Abnormal results in prenatal tests could mean problems with mom
For pregnant women, abnormal results from certain prenatal tests may signal that something is wrong – with the moms-to-be, not the foetus, a preliminary study suggests.
Very rarely, these results may indicate cancer in the women when follow-up testing shows the foetus is healthy.
The non-invasive tests are increasingly being used to detect foetal chromosome abnormalities, including Down syndrome. They test pregnant women’s blood, which contain small amounts of foetal DNA. But cancer is among conditions that can cause results that mistakenly indicate an abnormality in the foetus, the researchers say. The results are not definitive, although smaller studies have had similar findings.
The research was published online Monday in the Journal of the American Medical Association:
The study involved blood tests from more than 100,000 women, processed over nearly three years by a Redwood City, California laboratory. Nearly 4,000 women, or about three per cent, had results suggesting foetal chromosome abnormalities. In 10 cases, the babies turned out to be healthy but the women were later diagnosed with cancer, including lymphoma, leukaemia and colon cancer.
The study focused on eight of these women, who were diagnosed within weeks to several months of the test.

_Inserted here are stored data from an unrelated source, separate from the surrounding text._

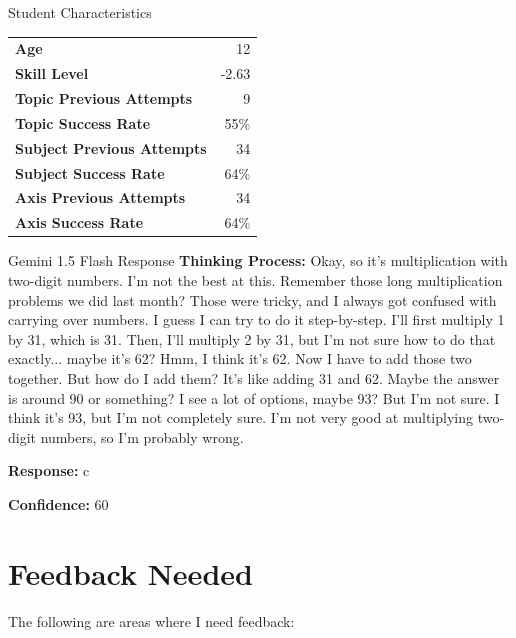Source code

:\documentclass[
    a4paper, %
    10pt, %
    twoside %
]{LTJournalArticle}
\begin{document}
\begin{studentbox}{Student Characteristics}
    \begin{tabularx}{\textwidth}{Xr}
        \textbf{Age} & 12 \\
        \textbf{Skill Level} & -2.63 \\
        \textbf{Topic Previous Attempts} & 9 \\
        \textbf{Topic Success Rate} & 55\% \\
        \textbf{Subject Previous Attempts} & 34 \\
        \textbf{Subject Success Rate} & 64\% \\
        \textbf{Axis Previous Attempts} & 34 \\
        \textbf{Axis Success Rate} & 64\% \\
    \end{tabularx}
\end{studentbox}

\begin{llmbox}{Gemini 1.5 Flash Response}
    \textbf{Thinking Process:} Okay, so it's multiplication with two-digit numbers.  I'm not the best at this.  Remember those long multiplication problems we did last month?  Those were tricky, and I always got confused with carrying over numbers. I guess I can try to do it step-by-step. I'll first multiply 1 by 31, which is 31. Then, I'll multiply 2 by 31, but I'm not sure how to do that exactly... maybe it's 62?  Hmm, I think it's 62. Now I have to add those two together.  But how do I add them? It's like adding 31 and 62. Maybe the answer is around 90 or something? I see a lot of options, maybe 93? But I'm not sure.  I think it's 93, but I'm not completely sure.  I'm not very good at multiplying two-digit numbers, so I'm probably wrong.
    
    \textbf{Response:} c
    
    \textbf{Confidence:} 60
\end{llmbox}

\section{Feedback Needed}

The following are areas where I need feedback:
\end{document}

Most had prenatal tests suggesting more than one chromosome abnormality in the baby. In three women, cancer was diagnosed during a medical work-up prompted by the prenatal test results. Other cancers were discovered after women developed symptoms. Two women had advanced cases.
Non-invasive prenatal tests for foetal chromosome abnormalities are increasingly being recommended for women at high risk of having a child with Down syndrome; about two million tests have been performed worldwide, lead author Dr Diana Bianchi said. False-positive results are rare; they occur in just 0.2 per cent of tests at the lab involved in the study, said Bianchi, executive director of Tufts Medical Centre’s Mother Infant Research Institute.
False-positives can occur for several reasons, including a twin pregnancy when one twin dies, and when the mother has a transplanted organ from a male donor. Cancer cells shed DNA that the tests can detect. It’s a rare cause of false-positives but Bianchi said more definitive data are needed to determine the incidence.
“We don’t know how many people are walking around with silent cancers this test is accidentally uncovering,” Bianchi said. Women should be aware of the possibility when they seek the prenatal tests, and when results suggest a foetal problem, follow-up testing including amniocentesis is recommended.
But Bianchi said it would be premature to recommend cancer testing for all women whose tests have false-positive results.
A JAMA editorial says more rigorous research is needed to help doctors determine how to counsel these women.